Против нелюбви

Мария Степанова о мемуарах второго сорта

Еще в конце прошлой зимы в соцсетях промелькнуло известие об одной находке. После многолетних усилий и промахов британские археологи обнаружили место последнего упокоения Ричарда Третьего. Зарубленный в бою (десять глубоких ран, расколотый надвое череп), наскоро закопанный пятьсот лет назад, горбатый король был успешно найден под асфальтом автомобильной парковки и извлечен оттуда во славу точного знания. И все прямо по источникам, по хроникам, чуть ли не по Шекспиру,— ошибка исключена, это он! Миру и городу было предъявлено все, чем был известен покойник: и кривой позвоночник (до десяти лет мальчик рос здоровым, знаменитый горб, исказивший его судьбу, вырос не сразу), и широкие плечи бойца, и следы от ударов — трещины в костях, в которые можно запустить хоть целую пятерню.

Я все думаю о том, что вечный покой невозможен даже в большей степени, чем вечная память. Проживешь свою, дурную скорее всего, заляпанную чем-нибудь стыдным ли, страшным жизнь, блаженно выпустишь ее из рук — или нехотя их разожмешь — и ухоженный квадратик памяти постепенно начнет зарастать, дети-внуки-правнуки еще как-то помаячат над краями, а потом все сравняется с землей и землей заровняется. Это всегда казалось мне утешительным (и имеющим мало отношения к загробной жизни души, ее летуче-бродячей субстанции) — то, что себя можно снять, как тяжелый рюкзак, гора с плеч, или перевернуть, как страницу, всеми буквами вниз. Ashes to ashes, dust to dust, этот кувшин был когда-то мною, прохожий, остановись,— и последнее ничего-не-остается, которое дает уставшим возможность затеряться (до радостного утра — или как там придется).
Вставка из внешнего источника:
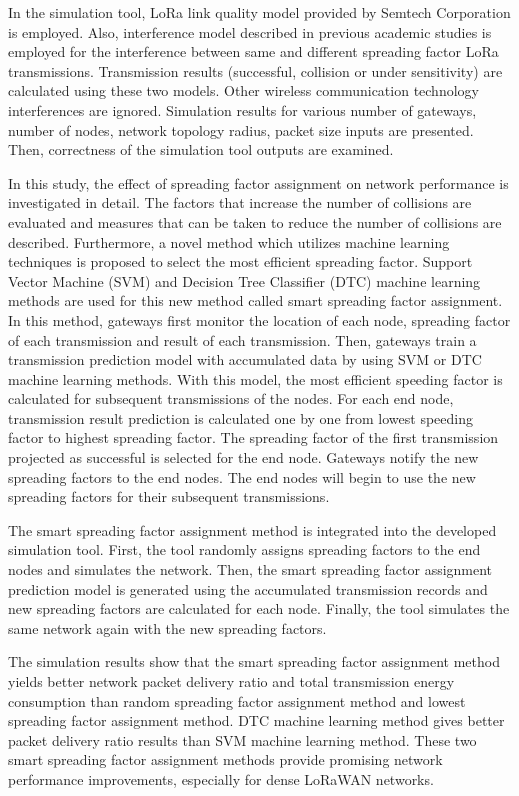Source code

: In the simulation tool, LoRa link quality model provided by Semtech Corporation is employed. Also, interference model described in previous academic studies is employed for the interference between same and different spreading factor LoRa transmissions. Transmission results (successful, collision or under sensitivity) are calculated using these two models. Other wireless communication technology interferences are ignored. Simulation results for various number of gateways, number of nodes, network topology radius, packet size inputs are presented. Then, correctness of the simulation tool outputs are examined.

In this study, the effect of spreading factor assignment on network performance is investigated in detail. The factors that increase the number of collisions are evaluated and measures that can be taken to reduce the number of collisions are described. Furthermore, a novel method which utilizes machine learning techniques is proposed to select the most efficient spreading factor. Support Vector Machine (SVM) and Decision Tree Classifier (DTC) machine learning methods are used for this new method called smart spreading factor assignment. In this method, gateways first monitor the location of each node, spreading factor of each transmission and result of each transmission. Then, gateways train a transmission prediction model with accumulated data by using SVM or DTC machine learning methods. With this model, the most efficient speeding factor is calculated for subsequent transmissions of the nodes. For each end node, transmission result prediction is calculated one by one from lowest speeding factor to highest spreading factor. The spreading factor of the first transmission projected as successful is selected for the end node. Gateways notify the new spreading factors to the end nodes. The end nodes will begin to use the new spreading factors for their subsequent transmissions.

The smart spreading factor assignment method is integrated into the developed simulation tool. First, the tool randomly assigns spreading factors to the end nodes and simulates the network. Then, the smart spreading factor assignment prediction model is generated using the accumulated transmission records and new spreading factors are calculated for each node. Finally, the tool simulates the same network again with the new spreading factors.

The simulation results show that the smart spreading factor assignment method yields better network packet delivery ratio and total transmission energy consumption than random spreading factor assignment method and lowest spreading factor assignment method. DTC machine learning method gives better packet delivery ratio results than SVM machine learning method. These two smart spreading factor assignment methods provide promising network performance improvements, especially for dense LoRaWAN networks.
Но не выйдет, не дадут, вытащат из-под любого камня, перевернут, опознают — вот ты где! — будут светить своими фонарями и тыкать пальцами в бедный спинной хребет, впервые за сотни лет выставленный напоказ. Покойник, конечно, стеснялся его и ненавидел, до срока прятался по углам, потом вышел на люди: "Уродлив, исковеркан и до срока // Я послан в мир живой; я недоделан, // Такой убогий и хромой, что псы, /Когда пред ними ковыляю, лают". Эта заметность его и обрекла на превращение в экспонат; и мать сыра земля (великий уравнитель, последнее прибежище) не спрятала, и превратиться в пыль не удалось. Жуткая эта беззащитность перед чужим любопытством касается и живых, но с мертвыми-то можно не стесняться. Никаких секретов, никаких телесных или душевных тайн: доблесть исследователя — найти то, что спрятано, охотник желает знать. И вот он заголяет наготу отца своего и без колебаний переходит к братьям и сестрам, тем, кто ближе к нам во временной цепочке, и о них можно вспомнить побольше всякого интересного.
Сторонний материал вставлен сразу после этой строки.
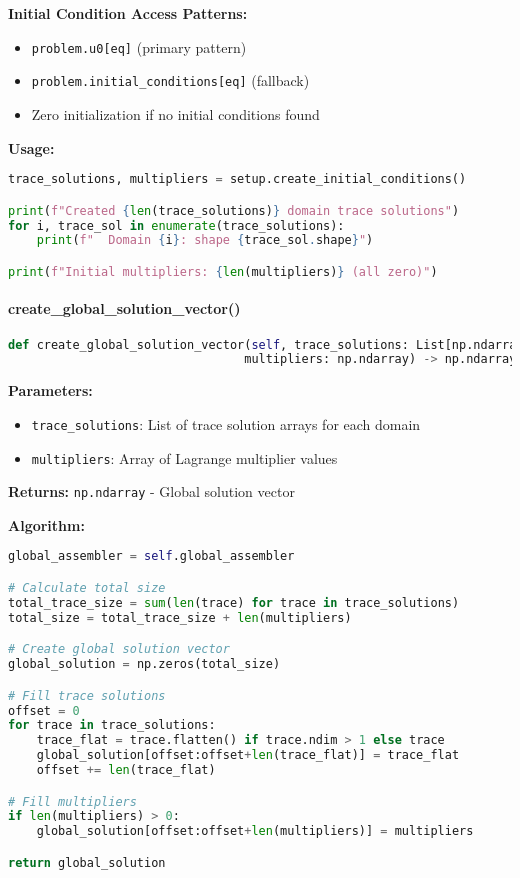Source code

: \textbf{Initial Condition Access Patterns:}
\begin{itemize}
    \item \texttt{problem.u0[eq]} (primary pattern)
    \item \texttt{problem.initial\_conditions[eq]} (fallback)
    \item Zero initialization if no initial conditions found
\end{itemize}

\textbf{Usage:}
\begin{lstlisting}[language=Python, caption=Initial Conditions Usage]
trace_solutions, multipliers = setup.create_initial_conditions()

print(f"Created {len(trace_solutions)} domain trace solutions")
for i, trace_sol in enumerate(trace_solutions):
    print(f"  Domain {i}: shape {trace_sol.shape}")

print(f"Initial multipliers: {len(multipliers)} (all zero)")
\end{lstlisting}

\paragraph{create\_global\_solution\_vector()}
\begin{lstlisting}[language=Python, caption=Create Global Solution Vector Method]
def create_global_solution_vector(self, trace_solutions: List[np.ndarray], 
                                 multipliers: np.ndarray) -> np.ndarray
\end{lstlisting}

\textbf{Parameters:}
\begin{itemize}
    \item \texttt{trace\_solutions}: List of trace solution arrays for each domain
    \item \texttt{multipliers}: Array of Lagrange multiplier values
\end{itemize}

\textbf{Returns:} \texttt{np.ndarray} - Global solution vector

\textbf{Algorithm:}
\begin{lstlisting}[language=Python, caption=Global Vector Assembly Algorithm]
global_assembler = self.global_assembler

# Calculate total size
total_trace_size = sum(len(trace) for trace in trace_solutions)
total_size = total_trace_size + len(multipliers)

# Create global solution vector
global_solution = np.zeros(total_size)

# Fill trace solutions
offset = 0
for trace in trace_solutions:
    trace_flat = trace.flatten() if trace.ndim > 1 else trace
    global_solution[offset:offset+len(trace_flat)] = trace_flat
    offset += len(trace_flat)

# Fill multipliers
if len(multipliers) > 0:
    global_solution[offset:offset+len(multipliers)] = multipliers

return global_solution
\end{lstlisting}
Вытащат из-под любого камня, перевернут, опознают — вот ты где! — будут светить своими фонарями и тыкать пальцами в бедный спинной хребет, впервые за сотни лет выставленный напоказ

Меня всегда задевала собственная готовность залезать в эту канаву — в сточную яму заведомо лишнего знания: того, о чем умалчивают близкие, зато чужие готовы прийти на помощь. "Посреди комнаты у Марины всегда стояло огромное мусорное ведро", поди проверь, попробуй, разгляди через тридцать-сорок-пятьдесят лет, но как раз ведро-то мы и запомним; именно потому, что оно выглядит случайно выхваченным из небытия участком сырого, непастеризованного знания. Живой жизнью, тем, как это было на самом деле.

Это общее место в универсуме нон-фикшн: любая жизнь имеет официальную версию, за которую изо всех сил держится герой (пока жив), его семья, друзья, ученики, все, то есть, кто знает о нем что-то существенное. И есть драгоценные крупицы тайного знания, позволяющие увидеть героя в халате, без халата, без галстука, без штанов; из них в тишине лепится образ-противовес, наконец-то убеждающий — затем что мал и мерзок, как мы. Часто его главное достоинство, то, что и делает его удовлетворительным,— несоответствие известному, а лучше деконструкция этого известного. Это своего рода отрицательный отбор, как если бы из серии фотографий решили сохранить только ту, где портретируемый чихнул или зевнул. Я однажды держала в руках такой снимок, наделенный ретроспективным магнетизмом в предельной степени. Это был неудачный (закрытые глаза, открытые рты) близнец знаменитой фотографии Мандельштама — Ахматовой — Чулкова — Петровых, отпечатанный семьдесят лет назад и пролежавший в архивах, и больше сказать о нем нечего. В развращающей логике, усвоенной нами, именно он и дает читателю максимум информации об этих людях. Потому что они там без маски, без глянца, какие есть,— то есть какими не были и не хотели быть.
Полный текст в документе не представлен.